Jon Edward Martin, The Shade of Artemis: A Novel of Ancient Greece and the Spartan Brasidas (2005). This is an historical novel. I gave it five stars on Amazon USA.
A terse, focussed, well-grounded, imaginative, and at times moving account of the life and times of Brasidas, the most unSpartan of the Spartans. Brasidas emerges from Thucydides’ History of the Peloponnesean War as larger than life but also obscure. If we know so much about the Athenian Alcibiades, what he drunk (too much), who he screwed (everyone), how he carried on (endlessly), we know next to nothing about Brasidas who nearly won the war single-handed. Martin offers a rounded picture of the complete man, his first love, his difficult relationship with a demanding father, a wife whom he did not love and children whom he did, the interaction with those lesser beings: helots, and the mutual perspective of Athenians and Spartans.
The story is drawn along several fault lines in Brasidas’s personal and political life and offers insights into the inner workings of the Spartan society and oligarchy paralleled to the all too public workings of Athenian democracy. For history buffs, the novel cuts away too soon from some of the major events like Mytilene but that is necessary to keep the focus on Brasidas.

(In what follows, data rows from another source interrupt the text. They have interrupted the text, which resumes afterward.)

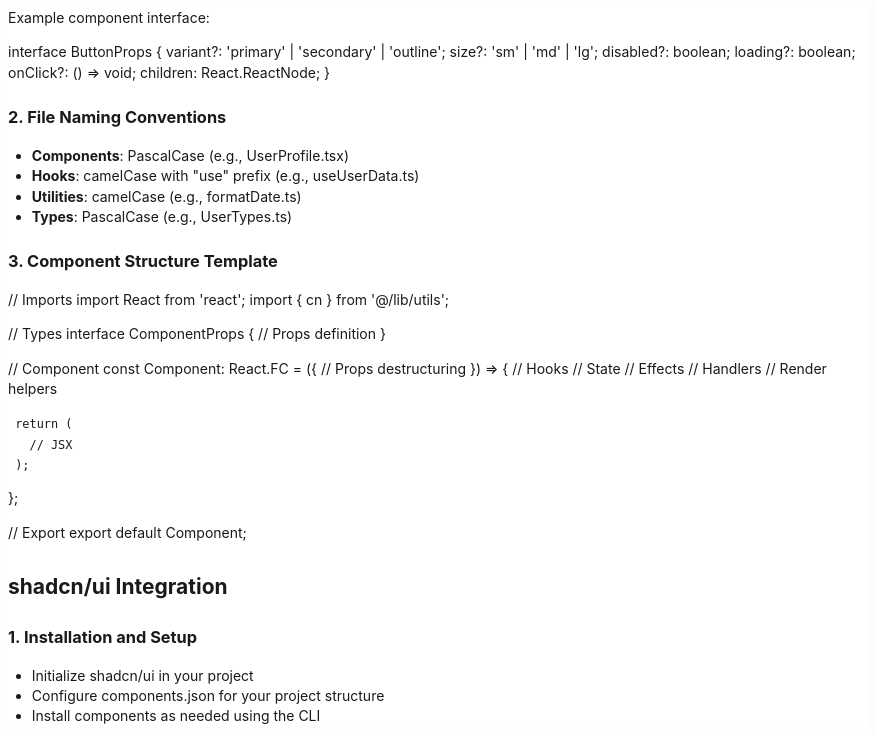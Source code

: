 Example component interface:

   interface ButtonProps {
     variant?: 'primary' | 'secondary' | 'outline';
     size?: 'sm' | 'md' | 'lg';
     disabled?: boolean;
     loading?: boolean;
     onClick?: () => void;
     children: React.ReactNode;
   }

### 2. File Naming Conventions
- **Components**: PascalCase (e.g., UserProfile.tsx)
- **Hooks**: camelCase with "use" prefix (e.g., useUserData.ts)
- **Utilities**: camelCase (e.g., formatDate.ts)
- **Types**: PascalCase (e.g., UserTypes.ts)

### 3. Component Structure Template

   // Imports
   import React from 'react';
   import { cn } from '@/lib/utils';

   // Types
   interface ComponentProps {
     // Props definition
   }

   // Component
   const Component: React.FC<ComponentProps> = ({
     // Props destructuring
   }) => {
     // Hooks
     // State
     // Effects
     // Handlers
     // Render helpers

     return (
       // JSX
     );
   };

   // Export
   export default Component;

## shadcn/ui Integration

### 1. Installation and Setup
- Initialize shadcn/ui in your project
- Configure components.json for your project structure
- Install components as needed using the CLI
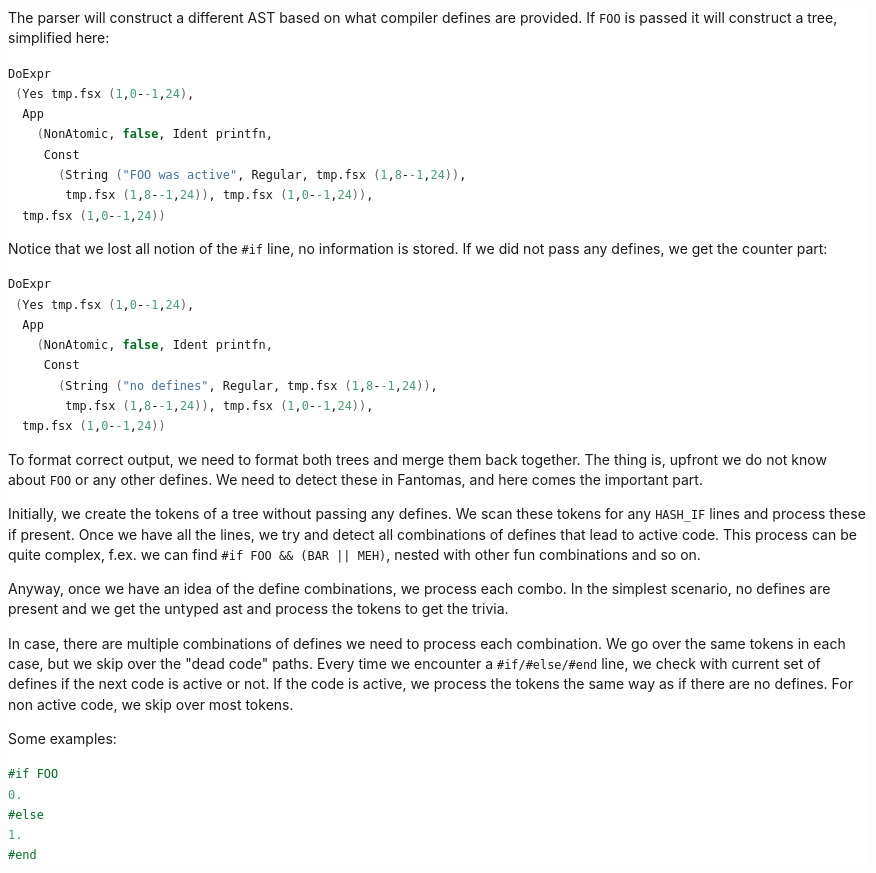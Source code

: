 The parser will construct a different AST based on what compiler defines are provided.
If `FOO` is passed it will construct a tree, simplified here:
```fsharp
DoExpr
 (Yes tmp.fsx (1,0--1,24),
  App
    (NonAtomic, false, Ident printfn,
     Const
       (String ("FOO was active", Regular, tmp.fsx (1,8--1,24)),
        tmp.fsx (1,8--1,24)), tmp.fsx (1,0--1,24)),
  tmp.fsx (1,0--1,24))
```

Notice that we lost all notion of the `#if` line, no information is stored.
If we did not pass any defines, we get the counter part:
```fsharp
DoExpr
 (Yes tmp.fsx (1,0--1,24),
  App
    (NonAtomic, false, Ident printfn,
     Const
       (String ("no defines", Regular, tmp.fsx (1,8--1,24)),
        tmp.fsx (1,8--1,24)), tmp.fsx (1,0--1,24)),
  tmp.fsx (1,0--1,24))
```

To format correct output, we need to format both trees and merge them back together.
The thing is, upfront we do not know about `FOO` or any other defines.
We need to detect these in Fantomas, and here comes the important part.

Initially, we create the tokens of a tree without passing any defines.
We scan these tokens for any `HASH_IF` lines and process these if present.
Once we have all the lines, we try and detect all combinations of defines that lead to active code.
This process can be quite complex, f.ex. we can find `#if FOO && (BAR || MEH)`, nested with other fun combinations and so on.

Anyway, once we have an idea of the define combinations, we process each combo.
In the simplest scenario, no defines are present and we get the untyped ast and process the tokens to get the trivia.

In case, there are multiple combinations of defines we need to process each combination.
We go over the same tokens in each case, but we skip over the "dead code" paths.
Every time we encounter a `#if/#else/#end` line, we check with current set of defines if the next code is active or not.
If the code is active, we process the tokens the same way as if there are no defines. For non active code, we skip over most tokens.

Some examples:

```fsharp
#if FOO
0.
#else
1.
#end
```
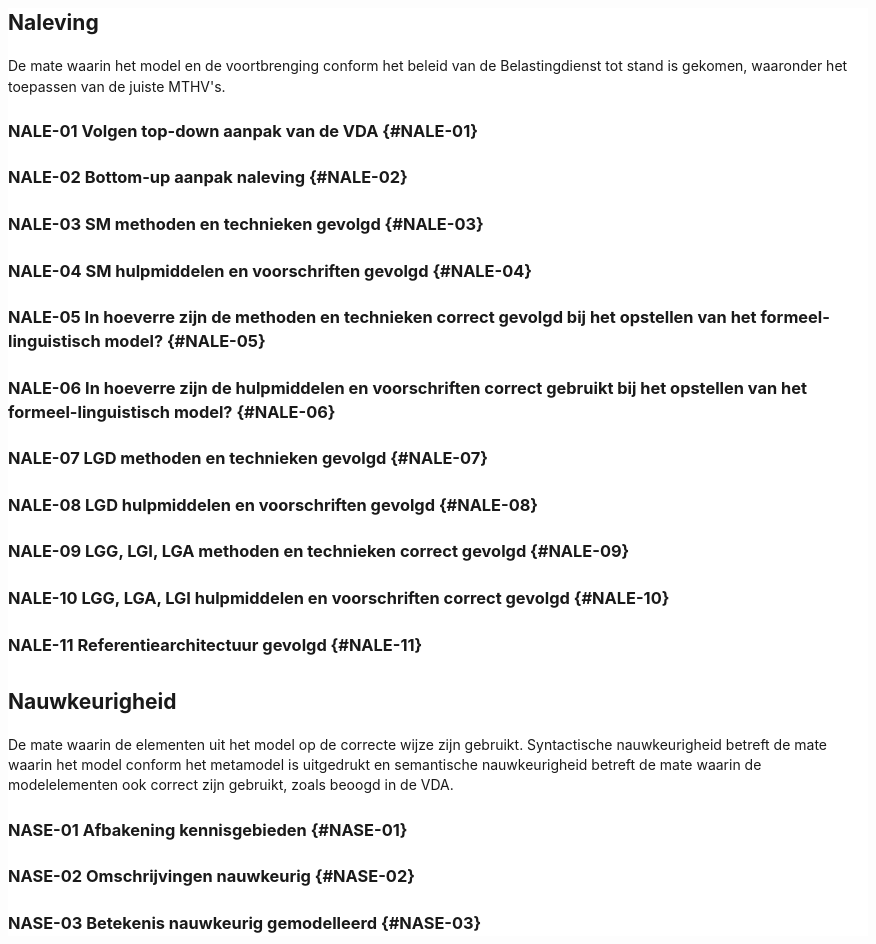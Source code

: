 ## Naleving

De mate waarin het model en de voortbrenging conform het beleid van de Belastingdienst tot stand is gekomen, waaronder het toepassen van de juiste MTHV's.

### NALE-01 Volgen top-down aanpak van de VDA {#NALE-01}

### NALE-02 Bottom-up aanpak naleving {#NALE-02}

### NALE-03 SM methoden en technieken gevolgd {#NALE-03}

### NALE-04 SM hulpmiddelen en voorschriften gevolgd {#NALE-04}

### NALE-05 In hoeverre zijn de methoden en technieken correct gevolgd bij het opstellen van het formeel-linguistisch model? {#NALE-05}

### NALE-06 In hoeverre zijn de hulpmiddelen en voorschriften correct gebruikt bij het opstellen van het formeel-linguistisch model? {#NALE-06}

### NALE-07 LGD methoden en technieken gevolgd {#NALE-07}

### NALE-08 LGD hulpmiddelen en voorschriften gevolgd {#NALE-08}

### NALE-09 LGG, LGI, LGA methoden en technieken correct gevolgd {#NALE-09}

### NALE-10 LGG, LGA, LGI hulpmiddelen en voorschriften correct gevolgd {#NALE-10}

### NALE-11 Referentiearchitectuur gevolgd {#NALE-11}

## Nauwkeurigheid

De mate waarin de elementen uit het model op de correcte wijze zijn gebruikt. Syntactische nauwkeurigheid betreft de mate waarin het model conform het metamodel is uitgedrukt en semantische nauwkeurigheid betreft de mate waarin de modelelementen ook correct zijn gebruikt, zoals beoogd in de VDA.

### NASE-01 Afbakening kennisgebieden {#NASE-01}

### NASE-02 Omschrijvingen nauwkeurig {#NASE-02}

### NASE-03 Betekenis nauwkeurig gemodelleerd {#NASE-03}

I am going to read another of Jon Edward Martin’s books, and I hope he writes more.
It is very well written, no superfluous asides to pad the pages, no convoluted passages that cry out for that vanishing breed – the sub-editor, no unusual word choices that bespeak dictionary English rather than spoken English. It is certainly the equal of Nicholas Nicastro, Isle of Stone (2005) and Peter Carnahan, Pharnabazus sits on the ground with the Spartan Captains (2002). These two cover some of the same historical events. It fleshes out some of the information from Timothy Shutt’s A History of Ancient Sparta (Audible 2009) without the ponderous didacticism.